WHAT THE EXERCISE ASKS »
Output exactly the lines from the first line of the records below through the line containing "No idea... Which Symphony version?", both included, leaving out any pictures.

#### RECORDS

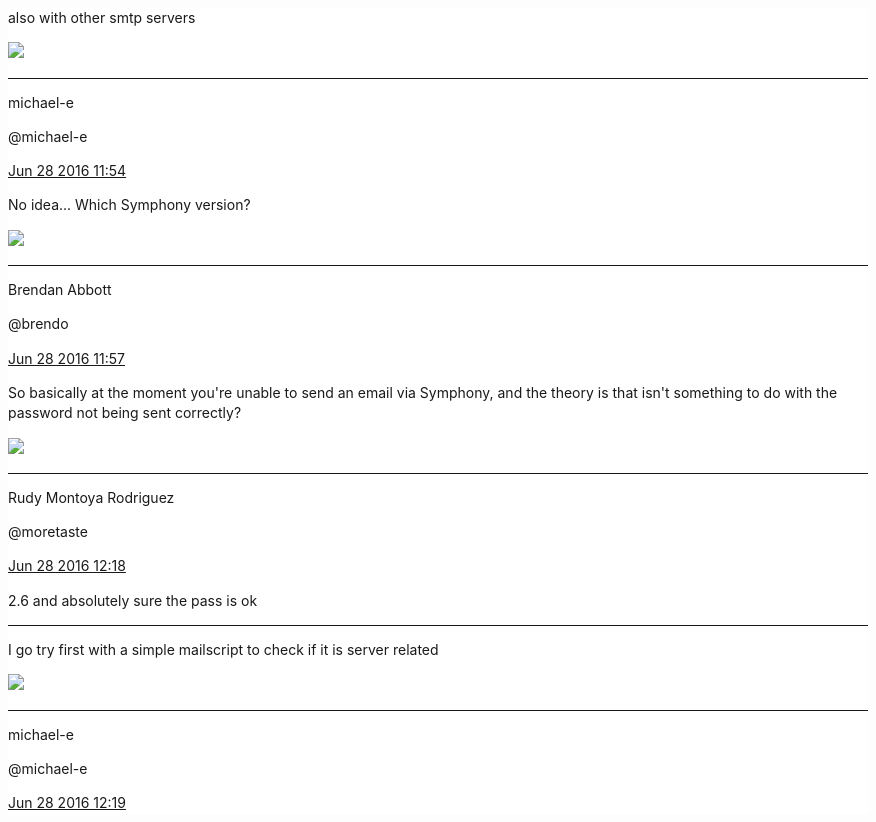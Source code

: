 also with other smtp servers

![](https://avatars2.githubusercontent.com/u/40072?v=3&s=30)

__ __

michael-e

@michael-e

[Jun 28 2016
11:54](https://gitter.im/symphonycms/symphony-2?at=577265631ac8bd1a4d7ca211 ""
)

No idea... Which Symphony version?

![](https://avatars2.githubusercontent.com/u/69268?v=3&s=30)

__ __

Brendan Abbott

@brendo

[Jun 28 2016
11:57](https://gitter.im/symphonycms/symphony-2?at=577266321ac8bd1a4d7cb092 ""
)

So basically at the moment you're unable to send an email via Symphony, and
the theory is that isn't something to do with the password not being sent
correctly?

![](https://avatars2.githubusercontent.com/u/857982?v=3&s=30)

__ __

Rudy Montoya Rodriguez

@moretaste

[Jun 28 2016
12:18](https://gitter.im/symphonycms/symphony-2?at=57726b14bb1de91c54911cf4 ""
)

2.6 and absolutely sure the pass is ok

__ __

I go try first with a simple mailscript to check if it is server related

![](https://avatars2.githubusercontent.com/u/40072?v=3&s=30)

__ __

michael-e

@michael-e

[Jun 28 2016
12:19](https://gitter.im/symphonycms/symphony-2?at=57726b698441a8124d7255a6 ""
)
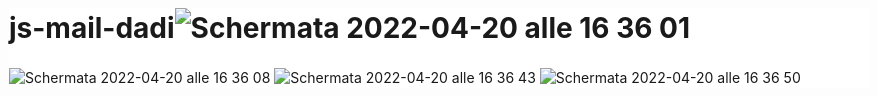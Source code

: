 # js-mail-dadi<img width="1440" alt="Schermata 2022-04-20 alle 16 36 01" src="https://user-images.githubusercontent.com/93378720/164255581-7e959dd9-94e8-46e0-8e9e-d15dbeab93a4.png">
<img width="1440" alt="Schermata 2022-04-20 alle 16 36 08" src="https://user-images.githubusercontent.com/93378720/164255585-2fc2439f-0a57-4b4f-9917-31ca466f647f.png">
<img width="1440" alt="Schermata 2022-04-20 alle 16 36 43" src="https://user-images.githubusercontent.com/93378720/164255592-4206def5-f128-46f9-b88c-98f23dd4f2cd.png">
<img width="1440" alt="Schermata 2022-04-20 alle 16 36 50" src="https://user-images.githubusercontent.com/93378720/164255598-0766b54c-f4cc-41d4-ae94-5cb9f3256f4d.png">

########

FINAL ANSWER »
Source code

: also with other smtp servers

![](https://avatars2.githubusercontent.com/u/40072?v=3&s=30)

__ __

michael-e

@michael-e

[Jun 28 2016
11:54](https://gitter.im/symphonycms/symphony-2?at=577265631ac8bd1a4d7ca211 ""
)

No idea... Which Symphony version?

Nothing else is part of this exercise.